According to paragraph 1,
A pharmaceutical composition for preventing or treating macular degeneration, characterized by one or more of the following:
Inhibition of inflammatory cytokines and complement activity in the retina;
Inhibition of intravascular membrane formation; and
Inhibits new blood vessels.
According to clause 5,
A pharmaceutical composition for preventing or treating macular degeneration, wherein the inflammatory cytokine is at least one selected from the group consisting of TNF-α, IL-1β, and MCP-1.
According to clause 5,
A pharmaceutical composition for preventing or treating macular degeneration, wherein the complement is at least one selected from the group consisting of C3, C5, C3a, C5a, and C5b-9.
An ophthalmic composition for preventing or treating macular degeneration, comprising as an active ingredient a substance that reduces the expression or activity of cathepsin S.
According to clause 8,
The composition is an ophthalmic composition for preventing or treating macular degeneration.
A health functional food composition for preventing or improving macular degeneration, comprising as an active ingredient a substance that reduces the expression or activity of cathepsin S.
According to clause 10,
The materials include siRNA (small interfering RNA), shRNA (short hairpin RNA), miRNA (micro RNA), antisense oligonucleotides (ASO), CRISPR/Cas (Clustered Regularly Interspaced Short Palindromic Repeats), natural products, proteins, and peptides.

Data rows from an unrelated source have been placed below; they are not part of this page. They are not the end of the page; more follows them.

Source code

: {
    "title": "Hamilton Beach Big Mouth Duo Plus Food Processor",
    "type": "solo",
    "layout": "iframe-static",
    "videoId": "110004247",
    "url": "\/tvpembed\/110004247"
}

A health functional food composition for preventing or improving macular degeneration, which is at least one selected from the group consisting of peptidomimetics, antibodies, exosomes, and compounds.
A kit for preventing or treating macular degeneration, comprising a composition containing as an active ingredient a substance that reduces the expression or activity of cathepsin S, and instructions.